MissingBeamOptions: Trying to generate a dataset using Apache Beam, yet no Beam Runner or PipelineOptions() has been provided in load_dataset or in the builder arguments. For big datasets it has to run on large-scale data processing tools like Dataflow, Spark, etc. More information about Apache Beam runners at Apache Beam Capability Matrix
If you really want to run it locally because you feel like the Dataset is small enough, you can use the local beam runner called DirectRunner (you may run out of memory).
Example of usage:
load_dataset('wikipedia', '20220301.en', beam_runner='DirectRunner')

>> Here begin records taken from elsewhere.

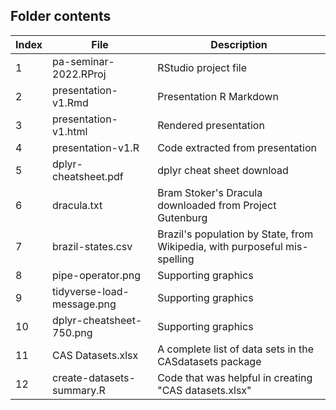 ## Folder contents

| Index  | File                        | Description                                                                 |
|--------|-----------------------------|-----------------------------------------------------------------------------|
| 1      | pa-seminar-2022.RProj       | RStudio project file                                                        |
| 2      | presentation-v1.Rmd         | Presentation R Markdown                                                     |
| 3      | presentation-v1.html        | Rendered presentation                                                       |
| 4      | presentation-v1.R           | Code extracted from presentation                                            |
| 5      | dplyr-cheatsheet.pdf        | dplyr cheat sheet download                                                  |
| 6      | dracula.txt                 | Bram Stoker's Dracula downloaded from Project Gutenburg                     |
| 7      | brazil-states.csv           | Brazil's population by State, from Wikipedia, with purposeful mis-spelling  |
| 8      | pipe-operator.png           | Supporting graphics                                                         |
| 9      | tidyverse-load-message.png  | Supporting graphics                                                         |
| 10     | dplyr-cheatsheet-750.png    | Supporting graphics                                                         |
| 11     | CAS Datasets.xlsx           | A complete list of data sets in the CASdatasets package                     |
| 12     | create-datasets-summary.R   | Code that was helpful in creating "CAS datasets.xlsx"                       |

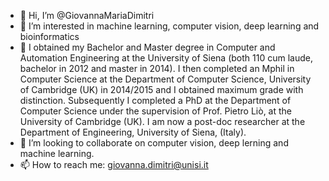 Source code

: - 👋 Hi, I’m @GiovannaMariaDimitri
- 👀 I’m interested in machine learning, computer vision, deep learning and bioinformatics
- 🌱 I obtained my Bachelor and Master degree in Computer and Automation Engineering at the University of Siena (both 110 cum laude, bachelor in 2012 and master in 2014). I then completed an Mphil in Computer Science at the Department of Computer Science, University of Cambridge (UK) in 2014/2015 and I obtained maximum grade with distinction. Subsequently I completed a PhD at the Department of Computer Science under the supervision of Prof. Pietro Liò, at the University of Cambridge (UK). I am now a post-doc researcher at the Department of Engineering, University of Siena, (Italy). 
- 💞️ I’m looking to collaborate on computer vision, deep lerning and machine learning. 
- 📫 How to reach me: giovanna.dimitri@unisi.it 

<!---
GiovannaMariaDimitri/GiovannaMariaDimitri is a ✨ special ✨ repository because its `README.md` (this file) appears on your GitHub profile.
You can click the Preview link to take a look at your changes.
--->
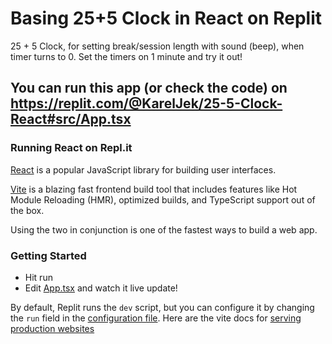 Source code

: # Basing 25+5 Clock in React on Replit 

25 + 5 Clock, for setting break/session length with sound (beep), when timer turns to 0. Set the timers on 1 minute and try it out!

## You can run this app (or check the code) on https://replit.com/@KarelJek/25-5-Clock-React#src/App.tsx

### Running React on Repl.it

[React](https://reactjs.org/) is a popular JavaScript library for building user interfaces.

[Vite](https://vitejs.dev/) is a blazing fast frontend build tool that includes features like Hot Module Reloading (HMR), optimized builds, and TypeScript support out of the box.

Using the two in conjunction is one of the fastest ways to build a web app.

### Getting Started
- Hit run
- Edit [App.tsx](#src/App.tsx) and watch it live update!

By default, Replit runs the `dev` script, but you can configure it by changing the `run` field in the [configuration file](#.replit). Here are the vite docs for [serving production websites](https://vitejs.dev/guide/build.html) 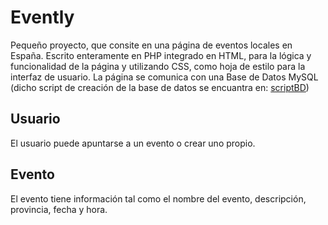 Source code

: # Evently
Pequeño proyecto, que consite en una página de eventos locales en España.
Escrito enteramente en PHP integrado en HTML, para la lógica y funcionalidad de la página y utilizando CSS, como hoja de estilo para la interfaz de usuario.
La página se comunica con una Base de Datos MySQL (dicho script de creación de la base de datos se encuantra en: [scriptBD](scriptBD))


## Usuario
El usuario puede apuntarse a un evento o crear uno propio.

## Evento
El evento tiene información tal como el nombre del evento, descripción, provincia, fecha y hora.
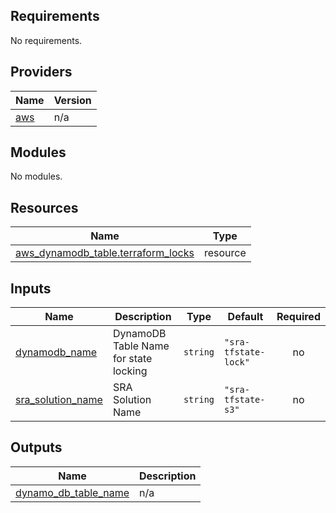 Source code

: <!-- BEGIN_TF_DOCS -->
## Requirements

No requirements.

## Providers

| Name | Version |
|------|---------|
| <a name="provider_aws"></a> [aws](#provider\_aws) | n/a |

## Modules

No modules.

## Resources

| Name | Type |
|------|------|
| [aws_dynamodb_table.terraform_locks](https://registry.terraform.io/providers/hashicorp/aws/latest/docs/resources/dynamodb_table) | resource |

## Inputs

| Name | Description | Type | Default | Required |
|------|-------------|------|---------|:--------:|
| <a name="input_dynamodb_name"></a> [dynamodb\_name](#input\_dynamodb\_name) | DynamoDB Table Name for state locking | `string` | `"sra-tfstate-lock"` | no |
| <a name="input_sra_solution_name"></a> [sra\_solution\_name](#input\_sra\_solution\_name) | SRA Solution Name | `string` | `"sra-tfstate-s3"` | no |

## Outputs

| Name | Description |
|------|-------------|
| <a name="output_dynamo_db_table_name"></a> [dynamo\_db\_table\_name](#output\_dynamo\_db\_table\_name) | n/a |
<!-- END_TF_DOCS -->
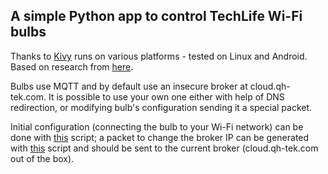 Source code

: ## A simple Python app to control TechLife Wi-Fi bulbs

Thanks to [Kivy](https://kivy.org/) runs on various platforms - tested on Linux and Android.
Based on research from [here](https://community.openhab.org/t/hacking-techlife-pro-bulbs/85940/45).


Bulbs use MQTT and by default use an insecure broker at cloud.qh-tek.com. 
It is possible to use your own one either with help of DNS redirection, 
or modifying bulb's configuration sending it a special packet.

Initial configuration (connecting the bulb to your Wi-Fi network) can be done with 
[this](https://gist.github.com/csabavirag/334d9fa4028c17a69e3af4ea22838381#file-techlifepro_setup-py) script;
a packet to change the broker IP can be generated with [this](https://community.openhab.org/t/hacking-techlife-pro-bulbs/85940/25) script
and should be sent to the current broker (cloud.qh-tek.com out of the box).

When I try to follow the example of usage, the error is this one:

Couldn’t find file at https://dumps.wikimedia.org/enwiki/20220301/dumpstatus.json

Does someone know how to load the English Wikipedia dataset?

2 Likes

Can confirm I’m facing the same error

My temporary solution has been to install a previous version of the datasets package, in my case 2.6.1:

!pip install datasets==2.6.1

Let’s hope it is fixed soon!

1 Like

Yes, I can confirm that reverting to 2.6.1 worked for me as well.

same error stuck for days

Thanks for reporting. I opened a PR to fix this at Fix loading from HF GCP cache by lhoestq · Pull Request #5321 · huggingface/datasets · GitHub

In the meantime please use datasets==2.6.2

1 Like

This error is also raised for this dataset when no name is specified in the load_dataset method. I.e. load_dataset(“wikipedia”, None, split=“train”). While this is a rookie mistake, I found the resulting error to be misleading, hence the reply.